Toda vez que era chamado para discutir os problemas do país, o “pintor do clima” saía de fininho ou de grossinho e invocava o fantasma do comunismo para assustar os ingênuos. Condenava Cuba e a Venezuela, pátria daquelas crianças vítimas da mente doentia que “pintou um clima”.
Se cai o Brasil
Foi outro o clima que pintou na quinta (27) no seminário “Darcy Ribeiro: pensamento humanista em tempos de barbárie” organizado pela Casa de Oswaldo Cruz, no Rio, para celebrar o centenário de nascimento de Darcy. O longa-metragem Segredos do Putumayo foi exibido e debatido com seu diretor, o cineasta amazonense Aurélio Michilles e com Wanda Witoto, a deputada do nosso coração que ainda não chegou à Câmara Federal com seus mais de 25 mil votos. No filme, um dos entrevistados menciona a ilha Hy-Brazil, registrada com esse nome em um mapa de 1325, antes de Cabral aportar em nossas praias.
Na mitologia irlandesa, esta ilha Brasil vivia escondida por uma névoa impenetrável, impedindo que fosse vista. A cada sete anos, a névoa se dissipava por apenas um dia e esse era o único momento em que se tornava visível. Esse lugar mitológico, mágico, sagrado, considerado a morada de fadas e divindades, era um local paradisíaco, onde as pessoas viviam alegres e felizes, sem cultivar violências e ódios.

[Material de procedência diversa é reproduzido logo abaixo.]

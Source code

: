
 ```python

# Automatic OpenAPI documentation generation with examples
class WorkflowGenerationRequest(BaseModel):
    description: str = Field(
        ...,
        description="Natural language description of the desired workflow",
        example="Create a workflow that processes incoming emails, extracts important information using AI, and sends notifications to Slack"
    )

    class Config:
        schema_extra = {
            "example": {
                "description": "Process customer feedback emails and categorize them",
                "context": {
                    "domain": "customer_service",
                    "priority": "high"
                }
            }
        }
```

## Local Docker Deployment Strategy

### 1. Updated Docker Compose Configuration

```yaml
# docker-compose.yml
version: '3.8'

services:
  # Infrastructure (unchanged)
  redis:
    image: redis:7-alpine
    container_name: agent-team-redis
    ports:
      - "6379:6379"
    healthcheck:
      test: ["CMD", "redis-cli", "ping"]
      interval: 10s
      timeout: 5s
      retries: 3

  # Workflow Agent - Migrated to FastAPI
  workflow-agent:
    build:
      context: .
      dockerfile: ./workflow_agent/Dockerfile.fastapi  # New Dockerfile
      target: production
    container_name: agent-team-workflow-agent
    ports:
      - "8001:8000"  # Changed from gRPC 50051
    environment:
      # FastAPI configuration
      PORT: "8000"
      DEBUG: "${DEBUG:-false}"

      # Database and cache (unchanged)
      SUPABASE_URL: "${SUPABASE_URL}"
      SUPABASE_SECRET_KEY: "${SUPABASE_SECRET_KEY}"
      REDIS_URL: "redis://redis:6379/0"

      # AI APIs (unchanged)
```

Numa entrevista dada por Tom Zé ao Estadão, o músico diz que este mito ajuda a explicar o nome do nosso País, denominação sacramentada pelo pau-brasil. Assim como a Terra Sem Mal da mitologia tupi, o Brazil é um lugar que temos esperança de encontrar.
Qual o Brasil sairá das urnas neste domingo? O desenhado pelo “pintor do clima” ou aquele da mitologia irlandesa com o qual sonhamos e pelo qual lutamos? Parafraseamos outro poeta, o peruano César Vallejo, engajado na Guerra Civil Espanhola, que escreveu, em 1937, o poema “Espanha, afasta de mim esse cálice”:
Crianças do mundo inteiro, se cai o Brasil – digo, por assim dizer – andem, crianças do mundo, e busquem reerguê-lo.
P. S. Essa crônica é dedicada à lucidez e à inteligência de Marlene Silva e Rosângela do Carmo, que buscam reerguer o Brasil nocauteado. Ah, também à Maia, à Ana, à Vitória e à Solzinha que, com o peito adesivado, aprenderam a mudar a posição da mão para inverter o sinal da arminha.